What follows is a set of records. Retype them exactly, leaving out the pictures.

Segment Open

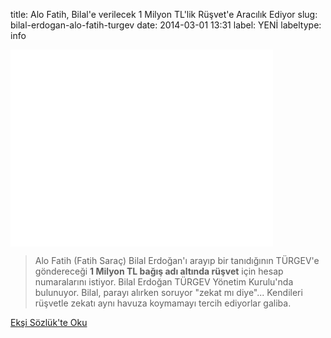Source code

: title: Alo Fatih, Bilal'e verilecek 1 Milyon TL'lik Rüşvet'e Aracılık Ediyor
slug: bilal-erdogan-alo-fatih-turgev
date: 2014-03-01 13:31
label: YENİ
labeltype: info

<iframe width="420" height="315" src="//www.youtube-nocookie.com/embed/yHizaymCTYA?rel=0" frameborder="0" allowfullscreen></iframe>

> Alo Fatih (Fatih Saraç) Bilal Erdoğan'ı arayıp bir tanıdığının TÜRGEV'e göndereceği **1 Milyon TL bağış adı altında rüşvet** için hesap numaralarını istiyor. Bilal Erdoğan TÜRGEV Yönetim Kurulu'nda bulunuyor. Bilal, parayı alırken soruyor "zekat mı diye"... Kendileri rüşvetle zekatı aynı havuza koymamayı tercih ediyorlar galiba.

<a class='btn btn-lg btn-success' href='https://eksisozluk.com/2-mart-2014-alo-fatih-bilal-erdogan-ses-kaydi--4264266'>
    Ekşi Sözlük'te Oku
</a>
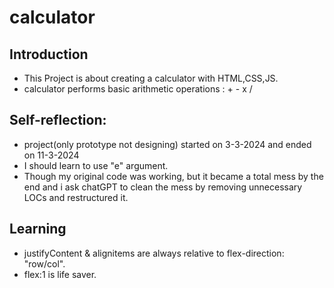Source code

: # calculator
## Introduction
 - This Project is about creating a calculator with HTML,CSS,JS.
 - calculator performs basic arithmetic operations : + - x / 

## Self-reflection:
 - project(only prototype not designing) started on 3-3-2024 and ended on 11-3-2024 
 - I should learn to use "e" argument.
 - Though my original code was  working, but it became a total mess by the end and i ask chatGPT to clean the mess by removing unnecessary LOCs and restructured it.

## Learning
 - justifyContent & alignitems are always relative to flex-direction: "row/col".
 - flex:1 is life saver.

Segment Closed

ANSWER BOX -
Source code

: title: Alo Fatih, Bilal'e verilecek 1 Milyon TL'lik Rüşvet'e Aracılık Ediyor
slug: bilal-erdogan-alo-fatih-turgev
date: 2014-03-01 13:31
label: YENİ
labeltype: info

<iframe width="420" height="315" src="//www.youtube-nocookie.com/embed/yHizaymCTYA?rel=0" frameborder="0" allowfullscreen></iframe>

> Alo Fatih (Fatih Saraç) Bilal Erdoğan'ı arayıp bir tanıdığının TÜRGEV'e göndereceği **1 Milyon TL bağış adı altında rüşvet** için hesap numaralarını istiyor. Bilal Erdoğan TÜRGEV Yönetim Kurulu'nda bulunuyor. Bilal, parayı alırken soruyor "zekat mı diye"... Kendileri rüşvetle zekatı aynı havuza koymamayı tercih ediyorlar galiba.

<a class='btn btn-lg btn-success' href='https://eksisozluk.com/2-mart-2014-alo-fatih-bilal-erdogan-ses-kaydi--4264266'>
    Ekşi Sözlük'te Oku
</a>
Source code

: # calculator
## Introduction
 - This Project is about creating a calculator with HTML,CSS,JS.
 - calculator performs basic arithmetic operations : + - x / 

## Self-reflection:
 - project(only prototype not designing) started on 3-3-2024 and ended on 11-3-2024 
 - I should learn to use "e" argument.
 - Though my original code was  working, but it became a total mess by the end and i ask chatGPT to clean the mess by removing unnecessary LOCs and restructured it.

## Learning
 - justifyContent & alignitems are always relative to flex-direction: "row/col".
 - flex:1 is life saver.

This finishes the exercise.